The PGA Tour’s health protocols lay a good foundation of safety as it works to get foreign players to the U.S. for competition.

Last week PGA Tour officials shared that current federal quarantine guidelines are “likely to continue” beyond the Tour’s return to competition June 11-14 at Colonial, putting the onus on international players to arrive back in the U.S. in enough time to complete a potential two-week quarantine prior to competing.

“We are working with the federal government to facilitate the return of players and caddies who are currently residing outside of the United States, and we’re optimistic that that’s going to occur,” said Tour senior vice president of tournament administration Andy Levinson.

Westwood is also facing further scheduling issues later this summer. He is the host of the BetFred British Masters, which is slated for July 30-Aug. 2 and is expected to be the first European Tour event to be played since March. With the PGA Championship at TPC Harding Park the next week, Westwood realizes that he’ll likely have to skip a major championship in order to host the event at Close House if the current quarantine guidelines remain in effect.

“It looks that way,” he said.

Westwood described the role of being the first European event in nearly five months as “a mix of excitement and trepidation,” and confirmed that the event will not allow fans if it’s held as currently scheduled.
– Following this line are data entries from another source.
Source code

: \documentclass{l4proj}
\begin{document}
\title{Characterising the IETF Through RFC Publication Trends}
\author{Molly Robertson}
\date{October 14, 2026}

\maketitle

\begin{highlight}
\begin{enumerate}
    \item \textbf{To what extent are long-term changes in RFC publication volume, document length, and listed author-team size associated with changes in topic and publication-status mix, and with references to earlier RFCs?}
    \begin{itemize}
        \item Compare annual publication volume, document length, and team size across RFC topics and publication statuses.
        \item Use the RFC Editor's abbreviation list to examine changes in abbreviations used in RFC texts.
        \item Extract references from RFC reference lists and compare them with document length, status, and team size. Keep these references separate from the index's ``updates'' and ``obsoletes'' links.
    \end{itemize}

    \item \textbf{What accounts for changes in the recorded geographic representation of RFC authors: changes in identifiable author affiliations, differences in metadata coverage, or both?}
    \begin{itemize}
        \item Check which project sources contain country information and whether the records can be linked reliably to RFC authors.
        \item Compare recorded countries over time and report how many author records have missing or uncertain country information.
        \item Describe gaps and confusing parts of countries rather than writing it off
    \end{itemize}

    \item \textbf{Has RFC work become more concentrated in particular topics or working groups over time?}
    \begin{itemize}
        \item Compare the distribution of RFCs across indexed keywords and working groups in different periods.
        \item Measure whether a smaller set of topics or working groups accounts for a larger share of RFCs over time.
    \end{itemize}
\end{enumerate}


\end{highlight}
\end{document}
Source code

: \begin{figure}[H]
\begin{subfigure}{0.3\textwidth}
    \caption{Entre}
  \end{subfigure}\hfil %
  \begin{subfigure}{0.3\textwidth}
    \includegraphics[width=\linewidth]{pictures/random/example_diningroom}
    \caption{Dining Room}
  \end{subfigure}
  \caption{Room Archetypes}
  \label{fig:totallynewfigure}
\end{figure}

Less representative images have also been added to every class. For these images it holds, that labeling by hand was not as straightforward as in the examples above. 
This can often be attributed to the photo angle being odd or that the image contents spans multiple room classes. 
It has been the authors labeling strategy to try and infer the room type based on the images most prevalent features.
But he supports a cautious approach as the global sport looks to return from a pandemic.

“It’s a tough situation. We can’t afford anything to go wrong, and this virus to spread any more than it has done,” he said. “It’s going to be a fine line, and it’s a balance between having the tournaments but limiting the spread of the virus. Obviously people want something to watch, and it’s a good way to kick-start your economy. But also we don’t want a second wave (of the virus), so we have to make sure we’re very, very safe.”